### TASK PROMPT
Using the data below, return every line that holds the word "Veenat".

(Source texts of formatted documents)
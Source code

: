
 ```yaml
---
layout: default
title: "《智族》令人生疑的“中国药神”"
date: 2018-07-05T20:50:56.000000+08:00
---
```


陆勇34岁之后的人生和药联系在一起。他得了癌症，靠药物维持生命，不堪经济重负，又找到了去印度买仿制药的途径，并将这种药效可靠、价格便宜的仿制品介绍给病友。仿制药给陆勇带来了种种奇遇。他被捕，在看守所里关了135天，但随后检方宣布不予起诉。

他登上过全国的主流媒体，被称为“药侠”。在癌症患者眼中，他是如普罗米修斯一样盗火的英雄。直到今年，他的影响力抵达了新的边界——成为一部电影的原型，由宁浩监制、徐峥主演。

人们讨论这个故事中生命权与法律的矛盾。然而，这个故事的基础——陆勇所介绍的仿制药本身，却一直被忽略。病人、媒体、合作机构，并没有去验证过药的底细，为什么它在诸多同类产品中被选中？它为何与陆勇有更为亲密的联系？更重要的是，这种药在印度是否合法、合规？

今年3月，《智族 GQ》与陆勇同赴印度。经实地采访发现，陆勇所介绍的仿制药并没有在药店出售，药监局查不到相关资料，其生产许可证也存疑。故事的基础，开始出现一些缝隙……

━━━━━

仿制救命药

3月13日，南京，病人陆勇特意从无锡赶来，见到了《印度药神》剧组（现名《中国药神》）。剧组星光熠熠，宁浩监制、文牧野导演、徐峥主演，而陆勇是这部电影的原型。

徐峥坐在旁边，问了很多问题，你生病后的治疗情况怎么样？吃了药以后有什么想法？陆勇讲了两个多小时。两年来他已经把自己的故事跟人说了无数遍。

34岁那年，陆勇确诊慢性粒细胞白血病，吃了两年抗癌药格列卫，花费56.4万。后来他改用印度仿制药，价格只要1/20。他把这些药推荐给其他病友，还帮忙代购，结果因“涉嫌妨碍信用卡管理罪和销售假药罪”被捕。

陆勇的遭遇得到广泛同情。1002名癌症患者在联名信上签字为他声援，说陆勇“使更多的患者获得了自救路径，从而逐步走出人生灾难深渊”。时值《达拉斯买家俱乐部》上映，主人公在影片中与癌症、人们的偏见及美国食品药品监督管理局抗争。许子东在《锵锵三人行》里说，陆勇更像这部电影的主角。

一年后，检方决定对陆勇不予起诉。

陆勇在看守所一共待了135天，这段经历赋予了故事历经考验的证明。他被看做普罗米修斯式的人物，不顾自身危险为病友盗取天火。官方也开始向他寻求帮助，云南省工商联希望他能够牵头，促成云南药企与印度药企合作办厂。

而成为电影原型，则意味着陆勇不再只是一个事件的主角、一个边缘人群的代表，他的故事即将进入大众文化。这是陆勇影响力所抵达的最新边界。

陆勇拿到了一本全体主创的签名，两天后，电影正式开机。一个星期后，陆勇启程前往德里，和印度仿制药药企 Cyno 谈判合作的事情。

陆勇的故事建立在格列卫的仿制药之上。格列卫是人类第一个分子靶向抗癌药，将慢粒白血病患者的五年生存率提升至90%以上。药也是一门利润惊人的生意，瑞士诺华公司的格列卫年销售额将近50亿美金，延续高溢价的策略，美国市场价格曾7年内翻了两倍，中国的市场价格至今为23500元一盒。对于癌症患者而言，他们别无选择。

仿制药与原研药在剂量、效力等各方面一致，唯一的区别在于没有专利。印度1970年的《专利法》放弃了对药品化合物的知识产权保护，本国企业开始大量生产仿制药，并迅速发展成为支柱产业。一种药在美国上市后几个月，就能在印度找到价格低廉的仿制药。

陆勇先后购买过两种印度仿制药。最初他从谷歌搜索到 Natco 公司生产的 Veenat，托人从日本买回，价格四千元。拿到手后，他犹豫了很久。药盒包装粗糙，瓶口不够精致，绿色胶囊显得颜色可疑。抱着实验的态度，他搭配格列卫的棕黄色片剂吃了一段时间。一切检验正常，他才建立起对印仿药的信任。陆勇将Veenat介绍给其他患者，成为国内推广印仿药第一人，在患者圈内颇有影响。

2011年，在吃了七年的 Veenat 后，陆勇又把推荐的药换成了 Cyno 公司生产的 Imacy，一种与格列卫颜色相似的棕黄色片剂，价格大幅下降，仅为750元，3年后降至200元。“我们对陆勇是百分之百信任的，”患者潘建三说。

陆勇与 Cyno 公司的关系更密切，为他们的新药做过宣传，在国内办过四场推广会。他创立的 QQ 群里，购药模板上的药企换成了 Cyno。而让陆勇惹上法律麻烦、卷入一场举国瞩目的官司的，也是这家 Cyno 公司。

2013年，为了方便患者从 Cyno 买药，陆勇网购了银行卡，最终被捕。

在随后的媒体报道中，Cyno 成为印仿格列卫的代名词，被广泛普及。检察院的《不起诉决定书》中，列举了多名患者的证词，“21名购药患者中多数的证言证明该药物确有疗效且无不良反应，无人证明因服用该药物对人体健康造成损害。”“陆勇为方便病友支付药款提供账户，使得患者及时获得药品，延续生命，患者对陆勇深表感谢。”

### ANSWER AREA
陆勇先后购买过两种印度仿制药。最初他从谷歌搜索到 Natco 公司生产的 Veenat，托人从日本买回，价格四千元。拿到手后，他犹豫了很久。药盒包装粗糙，瓶口不够精致，绿色胶囊显得颜色可疑。抱着实验的态度，他搭配格列卫的棕黄色片剂吃了一段时间。一切检验正常，他才建立起对印仿药的信任。陆勇将Veenat介绍给其他患者，成为国内推广印仿药第一人，在患者圈内颇有影响。
2011年，在吃了七年的 Veenat 后，陆勇又把推荐的药换成了 Cyno 公司生产的 Imacy，一种与格列卫颜色相似的棕黄色片剂，价格大幅下降，仅为750元，3年后降至200元。“我们对陆勇是百分之百信任的，”患者潘建三说。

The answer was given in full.